-- What the exercise asks --
Below are records to print word for word; include none of their pictures.

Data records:
--

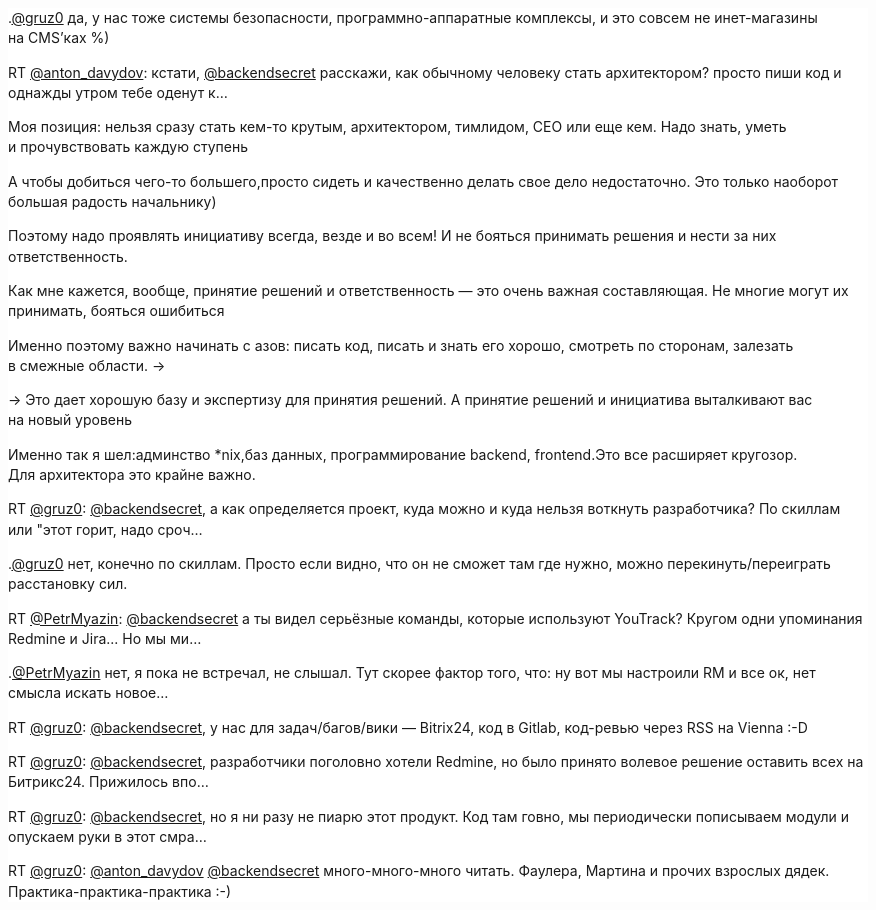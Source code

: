 .<a href="https://twitter.com/gruz0" title="Alexander Gruzov">@gruz0</a> да, у нас тоже системы безопасности, программно-аппаратные комплексы, и это совсем не инет-магазины на CMS’ках %)

RT <a href="https://twitter.com/anton_davydov" title="Davy Dovanton">@anton_davydov</a>: кстати, <a href="https://twitter.com/backendsecret" title="Разработчик Бэкенда">@backendsecret</a> расскажи, как обычному человеку стать архитектором? просто пиши код и однажды утром тебе оденут к…

Моя позиция: нельзя сразу стать кем-то крутым, архитектором, тимлидом, СЕО или еще кем. Надо знать, уметь и прочувствовать каждую ступень

А чтобы добиться чего-то большего,просто сидеть и качественно делать свое дело недостаточно. Это только наоборот большая радость начальнику)

Поэтому надо проявлять инициативу всегда, везде и во всем! И не бояться принимать решения и нести за них ответственность.

Как мне кажется, вообще, принятие решений и ответственность — это очень важная составляющая. Не многие могут их принимать, бояться ошибиться

Именно поэтому важно начинать с азов: писать код, писать и знать его хорошо, смотреть по сторонам, залезать в смежные области. →

→ Это дает хорошую базу и экспертизу для принятия решений. А принятие решений и инициатива выталкивают вас на новый уровень

Именно так я шел:админство *nix,баз данных, программирование backend, frontend.Это все расширяет кругозор. Для архитектора это крайне важно.

RT <a href="https://twitter.com/gruz0" title="Alexander Gruzov">@gruz0</a>: <a href="https://twitter.com/backendsecret" title="Разработчик Бэкенда">@backendsecret</a>, а как определяется проект, куда можно и куда нельзя воткнуть разработчика? По скиллам или "этот горит, надо сроч…

.<a href="https://twitter.com/gruz0" title="Alexander Gruzov">@gruz0</a> нет, конечно по скиллам. Просто если видно, что он не сможет там где нужно, можно перекинуть/переиграть расстановку сил.

RT <a href="https://twitter.com/PetrMyazin" title="Petr Myazin">@PetrMyazin</a>: <a href="https://twitter.com/backendsecret" title="Разработчик Бэкенда">@backendsecret</a> а ты видел серьёзные команды, которые используют YouTrack? Кругом одни упоминания Redmine и Jira... Но мы ми…

.<a href="https://twitter.com/PetrMyazin" title="Petr Myazin">@PetrMyazin</a> нет, я пока не встречал, не слышал. Тут скорее фактор того, что: ну вот мы настроили RM и все ок, нет смысла искать новое…

RT <a href="https://twitter.com/gruz0" title="Alexander Gruzov">@gruz0</a>: <a href="https://twitter.com/backendsecret" title="Разработчик Бэкенда">@backendsecret</a>, у нас для задач/багов/вики — Bitrix24, код в Gitlab, код-ревью через RSS на Vienna :-D

RT <a href="https://twitter.com/gruz0" title="Alexander Gruzov">@gruz0</a>: <a href="https://twitter.com/backendsecret" title="Разработчик Бэкенда">@backendsecret</a>, разработчики поголовно хотели Redmine, но было принято волевое решение оставить всех на Битрикс24. Прижилось впо…

RT <a href="https://twitter.com/gruz0" title="Alexander Gruzov">@gruz0</a>: <a href="https://twitter.com/backendsecret" title="Разработчик Бэкенда">@backendsecret</a>, но я ни разу не пиарю этот продукт. Код там говно, мы периодически пописываем модули и опускаем руки в этот смра…

RT <a href="https://twitter.com/gruz0" title="Alexander Gruzov">@gruz0</a>: <a href="https://twitter.com/anton_davydov" title="Davy Dovanton">@anton_davydov</a> <a href="https://twitter.com/backendsecret" title="Разработчик Бэкенда">@backendsecret</a> много-много-много читать. Фаулера, Мартина и прочих взрослых дядек. Практика-практика-практика :-)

--

-- The answer --
Source code

: .<a href="https://twitter.com/gruz0" title="Alexander Gruzov">@gruz0</a> да, у нас тоже системы безопасности, программно-аппаратные комплексы, и это совсем не инет-магазины на CMS’ках %)

RT <a href="https://twitter.com/anton_davydov" title="Davy Dovanton">@anton_davydov</a>: кстати, <a href="https://twitter.com/backendsecret" title="Разработчик Бэкенда">@backendsecret</a> расскажи, как обычному человеку стать архитектором? просто пиши код и однажды утром тебе оденут к…

Моя позиция: нельзя сразу стать кем-то крутым, архитектором, тимлидом, СЕО или еще кем. Надо знать, уметь и прочувствовать каждую ступень

А чтобы добиться чего-то большего,просто сидеть и качественно делать свое дело недостаточно. Это только наоборот большая радость начальнику)

Поэтому надо проявлять инициативу всегда, везде и во всем! И не бояться принимать решения и нести за них ответственность.

Как мне кажется, вообще, принятие решений и ответственность — это очень важная составляющая. Не многие могут их принимать, бояться ошибиться

Именно поэтому важно начинать с азов: писать код, писать и знать его хорошо, смотреть по сторонам, залезать в смежные области. →

→ Это дает хорошую базу и экспертизу для принятия решений. А принятие решений и инициатива выталкивают вас на новый уровень

Именно так я шел:админство *nix,баз данных, программирование backend, frontend.Это все расширяет кругозор. Для архитектора это крайне важно.

RT <a href="https://twitter.com/gruz0" title="Alexander Gruzov">@gruz0</a>: <a href="https://twitter.com/backendsecret" title="Разработчик Бэкенда">@backendsecret</a>, а как определяется проект, куда можно и куда нельзя воткнуть разработчика? По скиллам или "этот горит, надо сроч…

.<a href="https://twitter.com/gruz0" title="Alexander Gruzov">@gruz0</a> нет, конечно по скиллам. Просто если видно, что он не сможет там где нужно, можно перекинуть/переиграть расстановку сил.

RT <a href="https://twitter.com/PetrMyazin" title="Petr Myazin">@PetrMyazin</a>: <a href="https://twitter.com/backendsecret" title="Разработчик Бэкенда">@backendsecret</a> а ты видел серьёзные команды, которые используют YouTrack? Кругом одни упоминания Redmine и Jira... Но мы ми…

.<a href="https://twitter.com/PetrMyazin" title="Petr Myazin">@PetrMyazin</a> нет, я пока не встречал, не слышал. Тут скорее фактор того, что: ну вот мы настроили RM и все ок, нет смысла искать новое…

RT <a href="https://twitter.com/gruz0" title="Alexander Gruzov">@gruz0</a>: <a href="https://twitter.com/backendsecret" title="Разработчик Бэкенда">@backendsecret</a>, у нас для задач/багов/вики — Bitrix24, код в Gitlab, код-ревью через RSS на Vienna :-D

RT <a href="https://twitter.com/gruz0" title="Alexander Gruzov">@gruz0</a>: <a href="https://twitter.com/backendsecret" title="Разработчик Бэкенда">@backendsecret</a>, разработчики поголовно хотели Redmine, но было принято волевое решение оставить всех на Битрикс24. Прижилось впо…

RT <a href="https://twitter.com/gruz0" title="Alexander Gruzov">@gruz0</a>: <a href="https://twitter.com/backendsecret" title="Разработчик Бэкенда">@backendsecret</a>, но я ни разу не пиарю этот продукт. Код там говно, мы периодически пописываем модули и опускаем руки в этот смра…

RT <a href="https://twitter.com/gruz0" title="Alexander Gruzov">@gruz0</a>: <a href="https://twitter.com/anton_davydov" title="Davy Dovanton">@anton_davydov</a> <a href="https://twitter.com/backendsecret" title="Разработчик Бэкенда">@backendsecret</a> много-много-много читать. Фаулера, Мартина и прочих взрослых дядек. Практика-практика-практика :-)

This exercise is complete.